Records contained in a dataset:
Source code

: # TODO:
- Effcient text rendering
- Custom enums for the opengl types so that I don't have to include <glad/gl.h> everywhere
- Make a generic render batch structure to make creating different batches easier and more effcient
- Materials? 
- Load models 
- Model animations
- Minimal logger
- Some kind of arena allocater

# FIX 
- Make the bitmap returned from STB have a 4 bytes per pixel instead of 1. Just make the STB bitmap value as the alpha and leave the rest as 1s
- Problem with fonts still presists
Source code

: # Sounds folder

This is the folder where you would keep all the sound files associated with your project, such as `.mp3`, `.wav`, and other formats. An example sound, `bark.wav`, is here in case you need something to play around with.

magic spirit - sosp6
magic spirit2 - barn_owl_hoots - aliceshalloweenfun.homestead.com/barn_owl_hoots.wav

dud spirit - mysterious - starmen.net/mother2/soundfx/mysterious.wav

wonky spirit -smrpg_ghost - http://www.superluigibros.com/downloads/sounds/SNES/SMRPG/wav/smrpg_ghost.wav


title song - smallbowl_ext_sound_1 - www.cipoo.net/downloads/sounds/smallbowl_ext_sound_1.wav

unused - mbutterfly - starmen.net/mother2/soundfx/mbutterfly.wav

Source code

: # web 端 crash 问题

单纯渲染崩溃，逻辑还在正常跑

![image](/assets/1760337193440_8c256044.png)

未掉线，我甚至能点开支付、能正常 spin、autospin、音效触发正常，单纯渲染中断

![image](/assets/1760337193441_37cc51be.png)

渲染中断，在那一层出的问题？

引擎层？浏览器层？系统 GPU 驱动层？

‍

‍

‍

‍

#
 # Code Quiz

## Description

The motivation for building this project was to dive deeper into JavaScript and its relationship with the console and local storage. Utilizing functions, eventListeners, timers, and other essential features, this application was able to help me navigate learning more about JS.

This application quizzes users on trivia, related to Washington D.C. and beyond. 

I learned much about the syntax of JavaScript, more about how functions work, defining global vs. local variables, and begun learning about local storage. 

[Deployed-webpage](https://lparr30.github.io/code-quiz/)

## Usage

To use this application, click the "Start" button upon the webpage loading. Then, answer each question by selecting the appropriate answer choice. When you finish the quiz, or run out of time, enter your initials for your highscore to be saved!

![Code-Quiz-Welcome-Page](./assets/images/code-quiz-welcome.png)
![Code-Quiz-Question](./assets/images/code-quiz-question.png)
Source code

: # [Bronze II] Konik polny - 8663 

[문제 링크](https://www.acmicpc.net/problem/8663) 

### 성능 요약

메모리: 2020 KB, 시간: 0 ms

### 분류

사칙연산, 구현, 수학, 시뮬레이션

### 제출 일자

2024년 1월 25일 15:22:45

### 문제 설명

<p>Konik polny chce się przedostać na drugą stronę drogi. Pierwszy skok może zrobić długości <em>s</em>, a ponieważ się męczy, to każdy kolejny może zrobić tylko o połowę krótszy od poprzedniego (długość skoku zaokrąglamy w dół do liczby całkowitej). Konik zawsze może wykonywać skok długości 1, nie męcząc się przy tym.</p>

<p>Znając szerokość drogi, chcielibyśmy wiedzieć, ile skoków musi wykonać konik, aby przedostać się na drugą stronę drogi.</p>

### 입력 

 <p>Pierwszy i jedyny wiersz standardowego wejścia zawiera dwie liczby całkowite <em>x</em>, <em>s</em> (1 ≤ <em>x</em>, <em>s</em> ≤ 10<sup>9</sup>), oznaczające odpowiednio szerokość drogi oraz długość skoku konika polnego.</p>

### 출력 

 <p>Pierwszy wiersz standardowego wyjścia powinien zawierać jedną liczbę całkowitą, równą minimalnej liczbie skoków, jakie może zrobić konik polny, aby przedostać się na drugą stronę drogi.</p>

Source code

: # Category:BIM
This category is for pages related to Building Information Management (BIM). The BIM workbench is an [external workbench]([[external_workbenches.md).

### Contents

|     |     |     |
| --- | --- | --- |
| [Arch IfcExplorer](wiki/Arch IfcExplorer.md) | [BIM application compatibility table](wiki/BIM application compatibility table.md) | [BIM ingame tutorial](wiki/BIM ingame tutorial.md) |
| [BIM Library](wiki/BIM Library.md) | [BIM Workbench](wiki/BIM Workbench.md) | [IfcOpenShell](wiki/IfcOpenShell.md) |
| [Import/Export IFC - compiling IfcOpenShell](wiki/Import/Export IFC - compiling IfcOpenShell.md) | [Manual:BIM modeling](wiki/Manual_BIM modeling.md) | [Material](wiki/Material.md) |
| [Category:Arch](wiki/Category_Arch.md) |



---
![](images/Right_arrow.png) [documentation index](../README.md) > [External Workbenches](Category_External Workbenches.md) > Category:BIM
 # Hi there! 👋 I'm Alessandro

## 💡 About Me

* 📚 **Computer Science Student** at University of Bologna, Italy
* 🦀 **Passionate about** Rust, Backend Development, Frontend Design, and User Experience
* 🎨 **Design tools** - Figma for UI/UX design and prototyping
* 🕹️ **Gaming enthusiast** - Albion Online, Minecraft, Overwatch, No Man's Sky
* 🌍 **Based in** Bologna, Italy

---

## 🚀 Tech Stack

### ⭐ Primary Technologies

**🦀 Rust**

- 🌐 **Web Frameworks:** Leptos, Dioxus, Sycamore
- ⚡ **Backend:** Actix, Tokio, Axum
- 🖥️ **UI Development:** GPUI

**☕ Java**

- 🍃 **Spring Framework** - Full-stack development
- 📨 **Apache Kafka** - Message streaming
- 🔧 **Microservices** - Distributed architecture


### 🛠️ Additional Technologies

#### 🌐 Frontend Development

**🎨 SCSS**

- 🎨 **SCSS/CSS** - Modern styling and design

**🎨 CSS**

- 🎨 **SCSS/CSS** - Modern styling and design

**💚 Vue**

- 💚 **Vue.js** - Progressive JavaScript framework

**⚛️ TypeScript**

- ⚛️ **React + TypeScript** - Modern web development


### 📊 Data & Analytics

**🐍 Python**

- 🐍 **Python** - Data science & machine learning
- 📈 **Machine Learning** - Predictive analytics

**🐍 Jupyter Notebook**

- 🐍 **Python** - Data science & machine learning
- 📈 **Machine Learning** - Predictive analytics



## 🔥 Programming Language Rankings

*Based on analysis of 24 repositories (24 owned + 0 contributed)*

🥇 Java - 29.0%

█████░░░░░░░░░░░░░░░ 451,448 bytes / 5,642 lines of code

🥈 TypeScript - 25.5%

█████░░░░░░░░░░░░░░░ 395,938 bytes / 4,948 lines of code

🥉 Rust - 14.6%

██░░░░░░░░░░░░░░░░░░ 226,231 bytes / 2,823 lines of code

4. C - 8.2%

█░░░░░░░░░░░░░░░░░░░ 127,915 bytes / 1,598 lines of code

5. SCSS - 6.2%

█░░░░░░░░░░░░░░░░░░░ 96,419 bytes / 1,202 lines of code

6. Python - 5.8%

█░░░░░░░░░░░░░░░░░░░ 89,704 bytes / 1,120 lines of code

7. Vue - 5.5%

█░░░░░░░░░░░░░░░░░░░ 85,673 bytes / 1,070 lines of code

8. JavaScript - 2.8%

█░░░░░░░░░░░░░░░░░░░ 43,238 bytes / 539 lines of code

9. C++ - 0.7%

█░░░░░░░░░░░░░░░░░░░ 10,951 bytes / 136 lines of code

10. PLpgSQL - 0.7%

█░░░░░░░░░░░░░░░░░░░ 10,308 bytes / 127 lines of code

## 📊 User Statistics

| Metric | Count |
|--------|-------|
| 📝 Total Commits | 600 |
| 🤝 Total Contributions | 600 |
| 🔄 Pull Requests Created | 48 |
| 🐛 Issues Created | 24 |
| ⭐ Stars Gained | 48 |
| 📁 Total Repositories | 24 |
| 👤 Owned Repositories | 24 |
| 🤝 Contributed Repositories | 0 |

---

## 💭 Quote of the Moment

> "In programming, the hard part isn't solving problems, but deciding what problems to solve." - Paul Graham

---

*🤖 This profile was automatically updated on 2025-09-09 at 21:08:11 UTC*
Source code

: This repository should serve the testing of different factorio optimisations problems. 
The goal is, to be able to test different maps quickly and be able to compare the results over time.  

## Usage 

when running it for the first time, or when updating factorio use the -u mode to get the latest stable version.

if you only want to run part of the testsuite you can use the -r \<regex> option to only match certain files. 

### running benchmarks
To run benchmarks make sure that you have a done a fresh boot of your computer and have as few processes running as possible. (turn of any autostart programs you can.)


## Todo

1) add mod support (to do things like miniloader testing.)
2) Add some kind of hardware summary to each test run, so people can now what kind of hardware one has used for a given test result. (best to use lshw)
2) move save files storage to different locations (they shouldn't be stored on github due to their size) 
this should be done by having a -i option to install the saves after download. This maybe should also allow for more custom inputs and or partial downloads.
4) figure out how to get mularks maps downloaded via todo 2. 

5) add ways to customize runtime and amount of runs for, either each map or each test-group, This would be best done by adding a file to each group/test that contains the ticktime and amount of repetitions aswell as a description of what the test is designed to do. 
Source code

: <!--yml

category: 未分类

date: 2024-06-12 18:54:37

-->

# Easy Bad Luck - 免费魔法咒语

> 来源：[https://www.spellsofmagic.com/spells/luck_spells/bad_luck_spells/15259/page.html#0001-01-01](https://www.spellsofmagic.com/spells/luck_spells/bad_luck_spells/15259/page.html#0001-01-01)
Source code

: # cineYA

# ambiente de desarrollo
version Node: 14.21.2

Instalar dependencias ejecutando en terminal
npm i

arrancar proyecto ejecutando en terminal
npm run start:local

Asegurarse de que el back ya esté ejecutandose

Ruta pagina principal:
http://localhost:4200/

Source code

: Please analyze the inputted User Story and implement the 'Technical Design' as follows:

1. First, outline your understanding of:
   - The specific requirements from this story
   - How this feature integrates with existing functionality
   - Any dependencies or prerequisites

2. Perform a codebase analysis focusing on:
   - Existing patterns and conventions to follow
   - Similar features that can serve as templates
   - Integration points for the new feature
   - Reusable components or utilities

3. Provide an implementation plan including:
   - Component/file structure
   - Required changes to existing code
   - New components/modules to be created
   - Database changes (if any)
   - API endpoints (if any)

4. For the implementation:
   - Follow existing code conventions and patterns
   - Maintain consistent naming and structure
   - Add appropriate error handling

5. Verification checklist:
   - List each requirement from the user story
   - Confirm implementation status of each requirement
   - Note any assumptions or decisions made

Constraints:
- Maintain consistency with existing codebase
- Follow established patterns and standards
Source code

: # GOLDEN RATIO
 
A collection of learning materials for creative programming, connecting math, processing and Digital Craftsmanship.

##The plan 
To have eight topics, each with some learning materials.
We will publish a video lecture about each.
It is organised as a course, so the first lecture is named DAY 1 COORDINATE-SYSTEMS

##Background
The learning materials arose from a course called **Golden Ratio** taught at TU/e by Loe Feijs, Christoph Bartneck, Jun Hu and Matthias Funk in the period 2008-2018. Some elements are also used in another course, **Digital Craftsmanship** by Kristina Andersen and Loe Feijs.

Work instructions >> Each line of the data that has the string "Pierwszy" should be returned.

Expected answer >>
<p>Konik polny chce się przedostać na drugą stronę drogi. Pierwszy skok może zrobić długości <em>s</em>, a ponieważ się męczy, to każdy kolejny może zrobić tylko o połowę krótszy od poprzedniego (długość skoku zaokrąglamy w dół do liczby całkowitej). Konik zawsze może wykonywać skok długości 1, nie męcząc się przy tym.</p>
 <p>Pierwszy i jedyny wiersz standardowego wejścia zawiera dwie liczby całkowite <em>x</em>, <em>s</em> (1 ≤ <em>x</em>, <em>s</em> ≤ 10<sup>9</sup>), oznaczające odpowiednio szerokość drogi oraz długość skoku konika polnego.</p>
 <p>Pierwszy wiersz standardowego wyjścia powinien zawierać jedną liczbę całkowitą, równą minimalnej liczbie skoków, jakie może zrobić konik polny, aby przedostać się na drugą stronę drogi.</p>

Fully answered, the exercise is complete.